List or describe the top 5+ professional skills that are crucial to your role. 

Analytical thinking and the ability to communicate clearly and accurately in writing and verbally are critically important in the professional setting. I really owe my PhD advisor a lot for stressing the importance of these things, more so than any lab technique I learned along the way. Being able to collaborate and work with others effectively is also very important in the workplace as the problems we tackle in biopharma are so complex and take so long to address that they must be accomplished via teamwork and collaboration – both within a company and with external stakeholders. Project management and being able to gain support/buy-in for your project or idea as well as track progress/outcomes is also a fundamental part of any job in the biopharma industry.

How did your time at Yale shape your career trajectory? For example, what skills and/or experiences did you acquire that have contributed to your career success? 

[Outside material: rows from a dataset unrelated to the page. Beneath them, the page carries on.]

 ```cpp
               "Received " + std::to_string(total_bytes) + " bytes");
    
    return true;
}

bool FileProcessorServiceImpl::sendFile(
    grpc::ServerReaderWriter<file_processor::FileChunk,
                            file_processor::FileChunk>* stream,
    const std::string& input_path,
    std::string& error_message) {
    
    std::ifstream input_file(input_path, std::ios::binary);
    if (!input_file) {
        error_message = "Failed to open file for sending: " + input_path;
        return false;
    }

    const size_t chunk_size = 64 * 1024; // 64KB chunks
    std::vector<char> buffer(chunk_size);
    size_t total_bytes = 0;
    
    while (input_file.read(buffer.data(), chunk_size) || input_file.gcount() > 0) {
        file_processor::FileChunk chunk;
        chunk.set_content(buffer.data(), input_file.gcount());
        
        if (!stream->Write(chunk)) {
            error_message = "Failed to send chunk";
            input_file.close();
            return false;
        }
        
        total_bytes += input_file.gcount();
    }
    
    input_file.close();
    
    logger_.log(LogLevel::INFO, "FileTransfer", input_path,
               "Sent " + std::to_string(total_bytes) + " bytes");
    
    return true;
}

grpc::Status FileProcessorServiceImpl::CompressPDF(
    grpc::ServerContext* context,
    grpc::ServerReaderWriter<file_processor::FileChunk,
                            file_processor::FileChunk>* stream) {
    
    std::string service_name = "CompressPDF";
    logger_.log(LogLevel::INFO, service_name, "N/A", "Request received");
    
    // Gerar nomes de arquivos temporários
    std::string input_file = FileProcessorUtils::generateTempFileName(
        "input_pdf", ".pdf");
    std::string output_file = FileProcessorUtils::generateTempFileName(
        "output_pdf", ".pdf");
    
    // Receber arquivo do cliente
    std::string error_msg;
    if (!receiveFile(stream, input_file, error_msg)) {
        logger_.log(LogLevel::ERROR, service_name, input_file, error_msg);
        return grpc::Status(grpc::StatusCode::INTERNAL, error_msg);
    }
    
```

More than any one technical skill that I learned, the PhD training at Yale has shaped my career trajectory by developing my intellectual curiosity, collaborative nature, internal resiliency and a sense of determination to overcome the inevitable speedbumps that one encounters. One’s career path, similar to the scientific journey during a student’s thesis research, is never a straight line and so being open and curious to explore new avenues is critical to finding success and fulfillment. Luckily, through hard work, some good fortune, and being at a company that provides opportunities for personal and professional growth, I’ve been able to contribute and develop in ways I never would have anticipated when I left Yale.

What were the biggest challenges that you faced when transitioning to different workplaces and cultures? What advice and suggestions can you offer to current students to help them prepare for those challenges?

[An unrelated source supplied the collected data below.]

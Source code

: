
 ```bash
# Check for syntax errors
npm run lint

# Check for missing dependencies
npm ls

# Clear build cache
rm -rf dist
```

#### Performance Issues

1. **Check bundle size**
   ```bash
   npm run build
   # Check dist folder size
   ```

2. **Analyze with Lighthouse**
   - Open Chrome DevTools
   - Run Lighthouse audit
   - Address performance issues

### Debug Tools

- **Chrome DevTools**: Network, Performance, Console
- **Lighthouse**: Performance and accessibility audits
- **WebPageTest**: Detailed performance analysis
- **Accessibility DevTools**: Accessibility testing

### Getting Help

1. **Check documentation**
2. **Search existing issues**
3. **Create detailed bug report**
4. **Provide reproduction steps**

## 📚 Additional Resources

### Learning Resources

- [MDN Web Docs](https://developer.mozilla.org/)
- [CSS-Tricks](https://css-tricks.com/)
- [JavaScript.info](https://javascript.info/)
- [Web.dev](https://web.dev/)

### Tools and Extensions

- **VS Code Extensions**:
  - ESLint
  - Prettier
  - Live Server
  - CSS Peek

Making the transition from my lab at Yale with 5 people to a biotech with 100 colleagues and then to Pfizer with 100,000 colleagues requires some adaptation. In any transition it is important to be humble, open-minded, and intellectually curious about new areas as well as new people you meet. In academic research, there is more focus on the individual and what they accomplish on their own. In a biopharmaceutical company of any size, the focus is more on the team and how to most effectively and efficiently move a project along. Being able to work cross-functionally and collaboratively with people across the globe is key. One benefit of working for a global company the size of Pfizer is that you get to interact with dozen of subject matter experts from across the globe, and through that you get exposed to lots of different cultures and can harness their diversity of experience, perspectives, and knowledge to find the best solution for a given task. While at Yale, I would encourage graduate students to spend time building relationships outside of your silo and nurturing your intellectual curiosity beyond your research area of focus, collaborate, and always assume positive intent with those you meet. These traits will serve you well wherever your journey may lead.

Work Experience
  • Vice President, US Breast Cancer Franchise Lead
  • Pfizer, Inc.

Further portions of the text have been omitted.